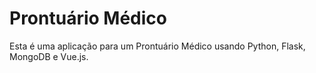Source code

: # Prontuário Médico
Esta é uma aplicação para um Prontuário Médico usando Python, Flask, MongoDB e Vue.js.
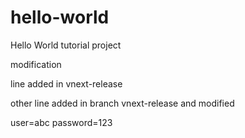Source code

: # hello-world

Hello World tutorial project

modification

line added in vnext-release

other line added in branch vnext-release and modified


user=abc
password=123

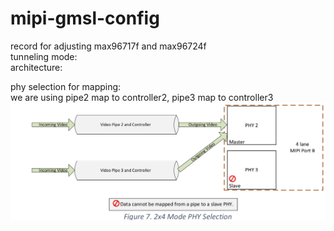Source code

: # mipi-gmsl-config
record for adjusting max96717f and max96724f  
tunneling mode:  
architecture:  

phy selection for mapping:  
we are using pipe2 map to controller2, pipe3 map to controller3  
![alt text](https://github.com/joshuahwfwEE/mipi-gmsl-config/blob/main/4x2_mode_phy_sel.png?raw=true)
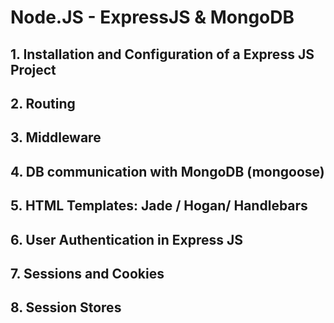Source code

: # Node.JS - ExpressJS & MongoDB

## 1. Installation and Configuration of a Express JS Project
## 2. Routing
## 3. Middleware
## 4. DB communication with MongoDB (mongoose)
## 5. HTML Templates: Jade / Hogan/ Handlebars
## 6. User Authentication in Express JS
## 7. Sessions and Cookies
## 8. Session Stores
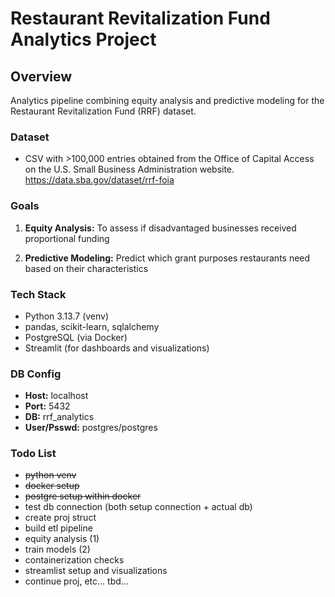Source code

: # Restaurant Revitalization Fund Analytics Project

## Overview
Analytics pipeline combining equity analysis and predictive modeling for the Restaurant Revitalization
Fund (RRF) dataset.

### Dataset
- CSV with >100,000 entries obtained from the Office of Capital Access on the
U.S. Small Business Administration website.
    https://data.sba.gov/dataset/rrf-foia

### Goals
1. **Equity Analysis:** To assess if disadvantaged businesses received proportional funding

2. **Predictive Modeling:** Predict which grant purposes restaurants need based on their characteristics

### Tech Stack
- Python 3.13.7 (venv)
- pandas, scikit-learn, sqlalchemy
- PostgreSQL (via Docker)
- Streamlit (for dashboards and visualizations)

### DB Config
- **Host:** localhost
- **Port:** 5432
- **DB:** rrf_analytics
- **User/Psswd:** postgres/postgres

### Todo List
- ~~python venv~~
- ~~docker setup~~
- ~~postgre setup within docker~~
- test db connection (both setup connection + actual db)
- create proj struct
- build etl pipeline
- equity analysis (1)
- train models (2)
- containerization checks
- streamlist setup and visualizations
- continue proj, etc... tbd...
:::::
Transcribe the listing exactly. Its images are to be omitted.

Source code

: # Prontuário Médico
Esta é uma aplicação para um Prontuário Médico usando Python, Flask, MongoDB e Vue.js.
Source code

: # hello-world

Hello World tutorial project

modification

line added in vnext-release

other line added in branch vnext-release and modified


user=abc
password=123

Source code

: # mipi-gmsl-config
record for adjusting max96717f and max96724f  
tunneling mode:  
architecture:  

phy selection for mapping:  
we are using pipe2 map to controller2, pipe3 map to controller3  
![alt text](https://github.com/joshuahwfwEE/mipi-gmsl-config/blob/main/4x2_mode_phy_sel.png?raw=true)
Source code

: # Node.JS - ExpressJS & MongoDB

## 1. Installation and Configuration of a Express JS Project
## 2. Routing
## 3. Middleware
## 4. DB communication with MongoDB (mongoose)
## 5. HTML Templates: Jade / Hogan/ Handlebars
## 6. User Authentication in Express JS
## 7. Sessions and Cookies
## 8. Session Stores
Source code

: # Restaurant Revitalization Fund Analytics Project

## Overview
Analytics pipeline combining equity analysis and predictive modeling for the Restaurant Revitalization
Fund (RRF) dataset.

### Dataset
- CSV with >100,000 entries obtained from the Office of Capital Access on the
U.S. Small Business Administration website.
    https://data.sba.gov/dataset/rrf-foia

### Goals
1. **Equity Analysis:** To assess if disadvantaged businesses received proportional funding

2. **Predictive Modeling:** Predict which grant purposes restaurants need based on their characteristics

### Tech Stack
- Python 3.13.7 (venv)
- pandas, scikit-learn, sqlalchemy
- PostgreSQL (via Docker)
- Streamlit (for dashboards and visualizations)

### DB Config
- **Host:** localhost
- **Port:** 5432
- **DB:** rrf_analytics
- **User/Psswd:** postgres/postgres

### Todo List
- ~~python venv~~
- ~~docker setup~~
- ~~postgre setup within docker~~
- test db connection (both setup connection + actual db)
- create proj struct
- build etl pipeline
- equity analysis (1)
- train models (2)
- containerization checks
- streamlist setup and visualizations
- continue proj, etc... tbd...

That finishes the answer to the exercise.